Doch auch in diesen Konzepten ist eine Annäherung der Minderheit an die gesellschaftlichen Normen und Bräuche der Mehrheit nur insoweit vorgesehen, als sie für ein halbwegs friedliches Zusammenleben unabdingbar ist. Deshalb beschränken sich die Kriterien, welche als Faktoren für eine erfolgreiche Integration von Ausländern genannt werden, zumeist auf so Grundlegendes wie die Einhaltung der Gesetze, den Erwerb von Deutschkenntnissen oder die Aufnahme von Arbeit. 

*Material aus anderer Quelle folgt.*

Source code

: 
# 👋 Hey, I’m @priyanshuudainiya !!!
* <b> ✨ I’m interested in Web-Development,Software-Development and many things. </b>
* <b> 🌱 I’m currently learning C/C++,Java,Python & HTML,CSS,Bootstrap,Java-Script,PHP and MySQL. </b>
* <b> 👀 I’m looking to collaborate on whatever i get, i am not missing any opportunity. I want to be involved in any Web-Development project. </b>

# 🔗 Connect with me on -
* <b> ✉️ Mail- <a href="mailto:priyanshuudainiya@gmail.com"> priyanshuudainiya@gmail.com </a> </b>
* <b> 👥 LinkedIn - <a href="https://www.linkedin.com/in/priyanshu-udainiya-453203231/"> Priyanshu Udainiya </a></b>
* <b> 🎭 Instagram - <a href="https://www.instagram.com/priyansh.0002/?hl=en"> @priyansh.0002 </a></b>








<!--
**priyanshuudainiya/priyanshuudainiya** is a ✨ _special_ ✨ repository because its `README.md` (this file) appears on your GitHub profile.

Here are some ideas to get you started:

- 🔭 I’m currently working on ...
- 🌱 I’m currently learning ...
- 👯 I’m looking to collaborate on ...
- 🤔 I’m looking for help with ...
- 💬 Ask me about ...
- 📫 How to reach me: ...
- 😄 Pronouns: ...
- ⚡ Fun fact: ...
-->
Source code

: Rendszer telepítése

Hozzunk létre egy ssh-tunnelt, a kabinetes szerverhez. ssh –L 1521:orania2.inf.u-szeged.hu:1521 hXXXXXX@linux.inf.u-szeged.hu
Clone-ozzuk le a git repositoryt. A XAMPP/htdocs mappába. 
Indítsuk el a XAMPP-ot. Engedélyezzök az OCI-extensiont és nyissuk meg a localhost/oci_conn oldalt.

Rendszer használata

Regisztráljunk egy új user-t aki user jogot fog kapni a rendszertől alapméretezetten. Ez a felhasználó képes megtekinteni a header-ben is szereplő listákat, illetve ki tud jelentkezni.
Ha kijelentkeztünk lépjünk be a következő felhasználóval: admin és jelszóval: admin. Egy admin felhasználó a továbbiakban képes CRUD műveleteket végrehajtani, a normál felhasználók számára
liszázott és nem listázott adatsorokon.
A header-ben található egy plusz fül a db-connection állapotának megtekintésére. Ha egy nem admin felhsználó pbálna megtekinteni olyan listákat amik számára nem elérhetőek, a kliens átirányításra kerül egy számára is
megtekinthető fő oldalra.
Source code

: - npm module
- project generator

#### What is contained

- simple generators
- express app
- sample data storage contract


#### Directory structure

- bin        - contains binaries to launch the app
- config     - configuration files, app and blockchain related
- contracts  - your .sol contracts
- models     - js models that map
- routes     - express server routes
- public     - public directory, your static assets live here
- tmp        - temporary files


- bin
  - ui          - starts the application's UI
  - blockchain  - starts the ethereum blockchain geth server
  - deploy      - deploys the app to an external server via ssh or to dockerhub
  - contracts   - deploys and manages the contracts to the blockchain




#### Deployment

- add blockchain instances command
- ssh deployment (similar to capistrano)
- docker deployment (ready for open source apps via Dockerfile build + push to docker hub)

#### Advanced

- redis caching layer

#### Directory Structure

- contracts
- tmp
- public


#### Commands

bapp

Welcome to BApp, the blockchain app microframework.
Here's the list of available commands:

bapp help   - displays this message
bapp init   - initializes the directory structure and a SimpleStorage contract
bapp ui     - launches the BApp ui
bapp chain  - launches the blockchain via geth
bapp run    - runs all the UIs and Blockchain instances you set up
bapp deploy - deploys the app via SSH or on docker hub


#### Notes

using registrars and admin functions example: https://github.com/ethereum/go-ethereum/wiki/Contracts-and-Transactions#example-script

Unabhängig davon, dass ein Großteil der Millionen hier lebenden Einwanderer selbst diesen Minimalanforderungen nicht genügt, stellt sich die Frage, ob das Sprechen einer gemeinsamen Verkehrssprache und die Einhaltung grundlegendster Rechtsnormen wirklich ausreichen, um eine Gesellschaft dauerhaft in ihrem Innersten zusammenzuhalten. In der Geschichte jedenfalls gibt es kein Beispiel für eine gelungene Integration. Die hierzu immer wieder gern bemühten Vergleiche zu den nach Preußen eingewanderten Hugenotten und böhmischen Brüdern hinkt auf fast jeder Ebene. Diese Einwanderer waren ihrem neuen Gastvolk kulturell sehr ähnlich. Im Wesentlichen stand nur die Sprachbarriere zwischen beiden Gruppen. Zudem vollzog sich die Immigration innerhalb weniger Jahre und war auf einige zehntausend ausgesuchte Personen beschränkt, während die heutige Einwanderungswelle nun schon seit fast 60 Jahren andauert und Millionen Menschen über die deutschen Grenzen gespült hat. 

Doch auch nach sozialwissenschaftlichen Kriterien handelte es sich nicht um eine Integration. Während etwa die Hugenotten zwei Generationen lang überwiegend unter sich blieben, sich also separierten, fand danach eine rasche Assimilation in die deutsche Mehrheitsgesellschaft statt. Eine solche Entwicklung ist bei einem fortdauernden Nachzug von immer mehr Ausländern aus denselben Herkunftsregionen und angesichts der Verfügbarkeit moderner Kommunikationsmittel, mit denen der Kontakt zur alten Heimat problemlos aufrechterhalten werden kann, in heutigen Zeiten illusorisch.